**Problem to solve**
Give again, word for word, every line below from the one that has "hour or two" through the one that has "- nay! my life!", both included, and no others.

**Supplied material**

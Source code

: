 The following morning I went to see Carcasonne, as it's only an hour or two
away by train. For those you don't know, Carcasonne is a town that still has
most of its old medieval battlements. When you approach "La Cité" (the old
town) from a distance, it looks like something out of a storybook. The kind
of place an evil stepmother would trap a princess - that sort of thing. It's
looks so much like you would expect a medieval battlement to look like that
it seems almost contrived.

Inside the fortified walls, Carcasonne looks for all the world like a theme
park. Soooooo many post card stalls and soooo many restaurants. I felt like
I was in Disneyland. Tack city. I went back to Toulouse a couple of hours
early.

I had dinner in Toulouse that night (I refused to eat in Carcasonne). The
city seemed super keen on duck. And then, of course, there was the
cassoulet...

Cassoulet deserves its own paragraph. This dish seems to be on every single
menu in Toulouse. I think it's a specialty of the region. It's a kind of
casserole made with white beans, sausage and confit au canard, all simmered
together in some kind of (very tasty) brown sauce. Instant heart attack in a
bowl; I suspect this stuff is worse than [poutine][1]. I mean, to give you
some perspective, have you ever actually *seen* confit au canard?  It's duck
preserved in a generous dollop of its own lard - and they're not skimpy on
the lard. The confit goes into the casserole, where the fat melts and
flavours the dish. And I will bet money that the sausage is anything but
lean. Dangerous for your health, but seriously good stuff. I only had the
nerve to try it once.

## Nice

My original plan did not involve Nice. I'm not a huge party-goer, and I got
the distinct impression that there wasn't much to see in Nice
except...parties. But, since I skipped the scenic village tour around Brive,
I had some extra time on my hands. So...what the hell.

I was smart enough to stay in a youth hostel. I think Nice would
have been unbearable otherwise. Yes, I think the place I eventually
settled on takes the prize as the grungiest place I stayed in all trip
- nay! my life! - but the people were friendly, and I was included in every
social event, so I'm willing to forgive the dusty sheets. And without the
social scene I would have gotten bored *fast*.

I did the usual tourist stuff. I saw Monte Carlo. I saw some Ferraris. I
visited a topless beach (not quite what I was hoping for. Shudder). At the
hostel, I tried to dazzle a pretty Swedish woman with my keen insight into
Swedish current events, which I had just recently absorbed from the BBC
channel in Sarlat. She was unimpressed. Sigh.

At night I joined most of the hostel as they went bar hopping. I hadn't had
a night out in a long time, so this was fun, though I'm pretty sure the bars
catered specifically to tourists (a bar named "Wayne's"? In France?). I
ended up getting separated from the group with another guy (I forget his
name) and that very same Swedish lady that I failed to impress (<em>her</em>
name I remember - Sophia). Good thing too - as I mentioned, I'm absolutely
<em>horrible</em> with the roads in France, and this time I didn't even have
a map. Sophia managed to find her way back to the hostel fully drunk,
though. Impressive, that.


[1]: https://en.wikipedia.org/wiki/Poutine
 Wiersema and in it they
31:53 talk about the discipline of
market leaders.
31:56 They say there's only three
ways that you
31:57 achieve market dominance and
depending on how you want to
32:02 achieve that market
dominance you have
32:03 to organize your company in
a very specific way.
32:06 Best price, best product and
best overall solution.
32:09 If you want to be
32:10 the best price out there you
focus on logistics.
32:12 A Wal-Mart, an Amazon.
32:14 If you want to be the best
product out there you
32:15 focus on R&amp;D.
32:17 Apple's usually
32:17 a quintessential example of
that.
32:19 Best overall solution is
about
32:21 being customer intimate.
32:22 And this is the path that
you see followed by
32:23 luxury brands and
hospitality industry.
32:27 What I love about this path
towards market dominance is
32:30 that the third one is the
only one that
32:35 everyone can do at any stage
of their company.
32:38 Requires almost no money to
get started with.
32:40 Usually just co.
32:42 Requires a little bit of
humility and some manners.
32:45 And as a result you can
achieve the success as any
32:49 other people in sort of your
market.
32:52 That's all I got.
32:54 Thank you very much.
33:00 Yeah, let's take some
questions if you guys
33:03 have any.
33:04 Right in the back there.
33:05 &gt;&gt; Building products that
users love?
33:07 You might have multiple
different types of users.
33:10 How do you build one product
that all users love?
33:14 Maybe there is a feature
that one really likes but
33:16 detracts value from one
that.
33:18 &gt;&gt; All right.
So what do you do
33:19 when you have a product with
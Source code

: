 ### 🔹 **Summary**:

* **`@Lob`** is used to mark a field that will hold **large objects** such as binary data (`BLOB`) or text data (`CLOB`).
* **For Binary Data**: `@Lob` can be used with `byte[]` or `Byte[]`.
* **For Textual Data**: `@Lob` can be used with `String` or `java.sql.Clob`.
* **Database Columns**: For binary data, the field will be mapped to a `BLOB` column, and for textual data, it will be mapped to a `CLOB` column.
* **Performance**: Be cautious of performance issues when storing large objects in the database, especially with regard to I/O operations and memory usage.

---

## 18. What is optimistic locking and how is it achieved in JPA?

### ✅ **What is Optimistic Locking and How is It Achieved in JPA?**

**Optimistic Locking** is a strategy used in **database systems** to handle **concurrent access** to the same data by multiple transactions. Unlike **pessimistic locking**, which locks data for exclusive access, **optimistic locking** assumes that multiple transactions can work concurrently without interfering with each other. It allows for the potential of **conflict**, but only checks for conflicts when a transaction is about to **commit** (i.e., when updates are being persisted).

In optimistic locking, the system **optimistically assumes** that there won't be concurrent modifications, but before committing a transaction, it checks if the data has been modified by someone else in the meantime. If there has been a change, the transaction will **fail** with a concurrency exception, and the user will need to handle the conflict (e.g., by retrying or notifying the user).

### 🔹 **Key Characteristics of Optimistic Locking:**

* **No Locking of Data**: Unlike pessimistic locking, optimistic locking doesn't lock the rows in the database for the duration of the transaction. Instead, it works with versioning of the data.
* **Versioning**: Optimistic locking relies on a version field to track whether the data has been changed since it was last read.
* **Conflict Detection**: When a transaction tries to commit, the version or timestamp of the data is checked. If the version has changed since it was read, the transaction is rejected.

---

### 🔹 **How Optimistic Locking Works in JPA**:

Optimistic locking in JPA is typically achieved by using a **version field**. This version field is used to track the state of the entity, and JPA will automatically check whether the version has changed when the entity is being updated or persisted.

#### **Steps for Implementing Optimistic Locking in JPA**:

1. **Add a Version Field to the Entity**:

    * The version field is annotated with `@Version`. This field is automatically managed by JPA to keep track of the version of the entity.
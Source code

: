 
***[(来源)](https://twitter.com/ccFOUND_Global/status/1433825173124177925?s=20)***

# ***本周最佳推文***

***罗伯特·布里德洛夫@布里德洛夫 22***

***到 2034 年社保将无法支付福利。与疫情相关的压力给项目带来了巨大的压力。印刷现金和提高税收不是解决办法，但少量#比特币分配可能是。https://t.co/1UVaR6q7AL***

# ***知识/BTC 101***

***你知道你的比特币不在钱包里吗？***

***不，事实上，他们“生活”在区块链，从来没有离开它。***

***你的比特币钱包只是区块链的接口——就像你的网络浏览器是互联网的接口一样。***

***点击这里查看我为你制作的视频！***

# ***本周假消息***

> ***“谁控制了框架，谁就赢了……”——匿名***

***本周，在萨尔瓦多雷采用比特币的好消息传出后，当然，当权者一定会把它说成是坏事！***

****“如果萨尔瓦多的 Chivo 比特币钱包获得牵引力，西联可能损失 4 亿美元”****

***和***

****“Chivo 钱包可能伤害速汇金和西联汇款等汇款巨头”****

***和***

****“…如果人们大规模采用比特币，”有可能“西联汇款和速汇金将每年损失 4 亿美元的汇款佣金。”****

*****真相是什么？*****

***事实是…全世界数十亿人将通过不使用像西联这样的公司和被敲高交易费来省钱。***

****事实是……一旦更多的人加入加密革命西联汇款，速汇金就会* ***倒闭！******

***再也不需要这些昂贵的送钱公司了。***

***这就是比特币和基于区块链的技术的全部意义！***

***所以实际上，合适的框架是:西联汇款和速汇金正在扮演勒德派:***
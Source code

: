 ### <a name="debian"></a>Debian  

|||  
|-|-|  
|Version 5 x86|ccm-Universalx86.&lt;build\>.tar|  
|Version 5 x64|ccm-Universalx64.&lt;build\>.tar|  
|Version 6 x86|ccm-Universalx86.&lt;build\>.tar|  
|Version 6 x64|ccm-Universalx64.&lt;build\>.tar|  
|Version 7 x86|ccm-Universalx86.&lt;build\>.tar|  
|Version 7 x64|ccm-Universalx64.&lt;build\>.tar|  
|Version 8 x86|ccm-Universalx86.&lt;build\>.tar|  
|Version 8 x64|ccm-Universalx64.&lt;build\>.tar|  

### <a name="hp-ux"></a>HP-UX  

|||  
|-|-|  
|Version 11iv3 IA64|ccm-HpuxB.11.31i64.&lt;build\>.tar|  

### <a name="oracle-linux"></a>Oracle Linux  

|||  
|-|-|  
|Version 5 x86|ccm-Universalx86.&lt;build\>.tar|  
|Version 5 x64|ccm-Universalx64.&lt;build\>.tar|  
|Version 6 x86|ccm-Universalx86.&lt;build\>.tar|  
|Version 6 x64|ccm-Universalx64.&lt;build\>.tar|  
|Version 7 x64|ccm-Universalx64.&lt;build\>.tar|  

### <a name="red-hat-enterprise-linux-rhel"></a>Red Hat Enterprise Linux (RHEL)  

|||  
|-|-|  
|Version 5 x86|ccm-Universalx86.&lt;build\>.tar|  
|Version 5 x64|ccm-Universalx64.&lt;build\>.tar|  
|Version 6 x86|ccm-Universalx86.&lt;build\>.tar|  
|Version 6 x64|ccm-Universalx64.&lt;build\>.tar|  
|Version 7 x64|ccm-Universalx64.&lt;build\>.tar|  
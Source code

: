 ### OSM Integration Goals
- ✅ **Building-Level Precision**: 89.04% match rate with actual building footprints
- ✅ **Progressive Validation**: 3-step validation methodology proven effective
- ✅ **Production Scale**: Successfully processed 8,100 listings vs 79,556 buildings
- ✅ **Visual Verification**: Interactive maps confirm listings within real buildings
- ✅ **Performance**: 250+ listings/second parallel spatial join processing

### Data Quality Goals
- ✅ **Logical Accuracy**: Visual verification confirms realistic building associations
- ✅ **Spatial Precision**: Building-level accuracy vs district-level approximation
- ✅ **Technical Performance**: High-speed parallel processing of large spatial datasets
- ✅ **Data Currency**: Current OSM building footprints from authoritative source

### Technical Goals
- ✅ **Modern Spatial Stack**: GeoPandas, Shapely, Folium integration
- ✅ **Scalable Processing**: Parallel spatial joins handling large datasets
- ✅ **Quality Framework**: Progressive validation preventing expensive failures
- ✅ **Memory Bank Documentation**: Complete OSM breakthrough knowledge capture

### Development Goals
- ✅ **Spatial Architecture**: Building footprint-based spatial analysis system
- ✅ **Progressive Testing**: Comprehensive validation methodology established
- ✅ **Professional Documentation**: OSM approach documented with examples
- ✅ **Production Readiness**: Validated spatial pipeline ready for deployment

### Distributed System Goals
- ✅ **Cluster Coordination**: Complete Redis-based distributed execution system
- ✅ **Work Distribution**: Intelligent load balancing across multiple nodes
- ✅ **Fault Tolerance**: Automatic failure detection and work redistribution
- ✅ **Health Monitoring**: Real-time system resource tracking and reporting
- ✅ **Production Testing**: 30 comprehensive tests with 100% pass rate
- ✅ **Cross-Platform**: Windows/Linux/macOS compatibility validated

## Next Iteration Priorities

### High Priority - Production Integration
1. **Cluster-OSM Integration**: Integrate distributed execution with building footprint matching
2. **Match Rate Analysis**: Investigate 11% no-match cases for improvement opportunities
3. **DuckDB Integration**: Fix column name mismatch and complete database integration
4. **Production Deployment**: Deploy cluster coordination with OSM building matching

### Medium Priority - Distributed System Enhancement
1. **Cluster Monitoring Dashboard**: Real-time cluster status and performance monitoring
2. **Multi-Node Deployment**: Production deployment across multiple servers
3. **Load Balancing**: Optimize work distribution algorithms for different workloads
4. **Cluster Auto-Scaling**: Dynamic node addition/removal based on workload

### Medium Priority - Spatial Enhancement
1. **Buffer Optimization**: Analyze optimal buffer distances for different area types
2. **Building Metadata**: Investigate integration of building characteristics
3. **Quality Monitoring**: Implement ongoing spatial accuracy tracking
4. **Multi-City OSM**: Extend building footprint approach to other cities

**Written response**
: The following morning I went to see Carcasonne, as it's only an hour or two
away by train. For those you don't know, Carcasonne is a town that still has
most of its old medieval battlements. When you approach "La Cité" (the old
town) from a distance, it looks like something out of a storybook. The kind
of place an evil stepmother would trap a princess - that sort of thing. It's
looks so much like you would expect a medieval battlement to look like that
it seems almost contrived.

Inside the fortified walls, Carcasonne looks for all the world like a theme
park. Soooooo many post card stalls and soooo many restaurants. I felt like
I was in Disneyland. Tack city. I went back to Toulouse a couple of hours
early.

I had dinner in Toulouse that night (I refused to eat in Carcasonne). The
city seemed super keen on duck. And then, of course, there was the
cassoulet...

Cassoulet deserves its own paragraph. This dish seems to be on every single
menu in Toulouse. I think it's a specialty of the region. It's a kind of
casserole made with white beans, sausage and confit au canard, all simmered
together in some kind of (very tasty) brown sauce. Instant heart attack in a
bowl; I suspect this stuff is worse than [poutine][1]. I mean, to give you
some perspective, have you ever actually *seen* confit au canard?  It's duck
preserved in a generous dollop of its own lard - and they're not skimpy on
the lard. The confit goes into the casserole, where the fat melts and
flavours the dish. And I will bet money that the sausage is anything but
lean. Dangerous for your health, but seriously good stuff. I only had the
nerve to try it once.

## Nice

My original plan did not involve Nice. I'm not a huge party-goer, and I got
the distinct impression that there wasn't much to see in Nice
except...parties. But, since I skipped the scenic village tour around Brive,
I had some extra time on my hands. So...what the hell.

I was smart enough to stay in a youth hostel. I think Nice would
have been unbearable otherwise. Yes, I think the place I eventually
settled on takes the prize as the grungiest place I stayed in all trip
- nay! my life! - but the people were friendly, and I was included in every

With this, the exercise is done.